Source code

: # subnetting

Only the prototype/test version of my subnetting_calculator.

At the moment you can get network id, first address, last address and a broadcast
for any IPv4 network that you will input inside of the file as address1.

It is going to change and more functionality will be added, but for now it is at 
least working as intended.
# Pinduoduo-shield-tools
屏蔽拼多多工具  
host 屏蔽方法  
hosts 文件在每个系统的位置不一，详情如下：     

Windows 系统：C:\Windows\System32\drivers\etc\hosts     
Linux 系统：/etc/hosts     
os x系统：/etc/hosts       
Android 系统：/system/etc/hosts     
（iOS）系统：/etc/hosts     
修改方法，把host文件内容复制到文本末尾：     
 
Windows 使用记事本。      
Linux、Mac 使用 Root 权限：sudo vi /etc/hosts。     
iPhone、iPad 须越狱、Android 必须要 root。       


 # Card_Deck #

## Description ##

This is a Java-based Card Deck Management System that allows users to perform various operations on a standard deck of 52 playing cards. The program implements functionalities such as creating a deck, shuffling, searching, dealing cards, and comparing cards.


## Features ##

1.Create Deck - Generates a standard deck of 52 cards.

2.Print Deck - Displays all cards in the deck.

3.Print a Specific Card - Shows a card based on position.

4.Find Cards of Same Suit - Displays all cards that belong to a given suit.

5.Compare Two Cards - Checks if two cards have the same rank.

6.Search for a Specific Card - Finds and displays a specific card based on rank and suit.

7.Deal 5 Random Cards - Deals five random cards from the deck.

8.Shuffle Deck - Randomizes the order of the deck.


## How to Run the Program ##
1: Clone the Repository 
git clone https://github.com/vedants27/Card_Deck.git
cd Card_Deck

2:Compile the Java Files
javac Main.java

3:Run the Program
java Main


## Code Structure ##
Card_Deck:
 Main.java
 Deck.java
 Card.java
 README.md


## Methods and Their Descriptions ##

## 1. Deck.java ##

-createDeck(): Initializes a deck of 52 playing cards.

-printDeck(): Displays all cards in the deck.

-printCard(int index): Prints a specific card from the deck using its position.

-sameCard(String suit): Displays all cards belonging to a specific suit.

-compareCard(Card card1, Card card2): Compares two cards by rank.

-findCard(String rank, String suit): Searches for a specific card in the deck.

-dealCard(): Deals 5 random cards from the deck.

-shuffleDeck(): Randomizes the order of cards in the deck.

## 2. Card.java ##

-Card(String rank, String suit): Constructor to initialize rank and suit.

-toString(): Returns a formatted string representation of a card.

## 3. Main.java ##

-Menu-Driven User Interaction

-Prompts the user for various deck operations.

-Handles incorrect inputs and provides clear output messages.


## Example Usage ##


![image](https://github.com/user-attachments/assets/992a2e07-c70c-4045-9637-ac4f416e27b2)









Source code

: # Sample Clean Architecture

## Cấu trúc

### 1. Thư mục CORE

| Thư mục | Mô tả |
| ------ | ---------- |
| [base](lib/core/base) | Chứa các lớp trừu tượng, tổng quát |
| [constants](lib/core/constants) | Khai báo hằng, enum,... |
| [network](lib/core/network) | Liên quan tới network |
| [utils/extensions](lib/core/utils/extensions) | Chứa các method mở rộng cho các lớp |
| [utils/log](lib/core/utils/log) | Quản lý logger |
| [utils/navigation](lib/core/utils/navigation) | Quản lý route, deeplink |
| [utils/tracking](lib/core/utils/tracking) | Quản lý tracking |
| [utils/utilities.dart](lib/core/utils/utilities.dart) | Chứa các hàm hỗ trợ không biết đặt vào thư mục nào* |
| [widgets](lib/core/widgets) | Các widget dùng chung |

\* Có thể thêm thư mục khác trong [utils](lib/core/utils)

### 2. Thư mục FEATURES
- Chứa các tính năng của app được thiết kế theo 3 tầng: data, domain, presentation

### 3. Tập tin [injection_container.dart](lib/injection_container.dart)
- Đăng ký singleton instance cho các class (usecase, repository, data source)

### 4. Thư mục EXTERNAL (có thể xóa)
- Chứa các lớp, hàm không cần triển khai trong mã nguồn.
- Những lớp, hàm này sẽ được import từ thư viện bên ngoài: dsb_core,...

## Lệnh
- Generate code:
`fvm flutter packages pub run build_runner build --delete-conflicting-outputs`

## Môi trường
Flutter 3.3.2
========================================================================
» **Exercise instructions**
Go back to the listing above. Copy word for word the lines from the one with "3:Run the Program" through the one with "-findCard(String rank, String", and nothing more.

» **Exercise solution**
3:Run the Program
java Main


## Code Structure ##
Card_Deck:
 Main.java
 Deck.java
 Card.java
 README.md


## Methods and Their Descriptions ##

## 1. Deck.java ##

-createDeck(): Initializes a deck of 52 playing cards.

-printDeck(): Displays all cards in the deck.

-printCard(int index): Prints a specific card from the deck using its position.

-sameCard(String suit): Displays all cards belonging to a specific suit.

-compareCard(Card card1, Card card2): Compares two cards by rank.

-findCard(String rank, String suit): Searches for a specific card in the deck.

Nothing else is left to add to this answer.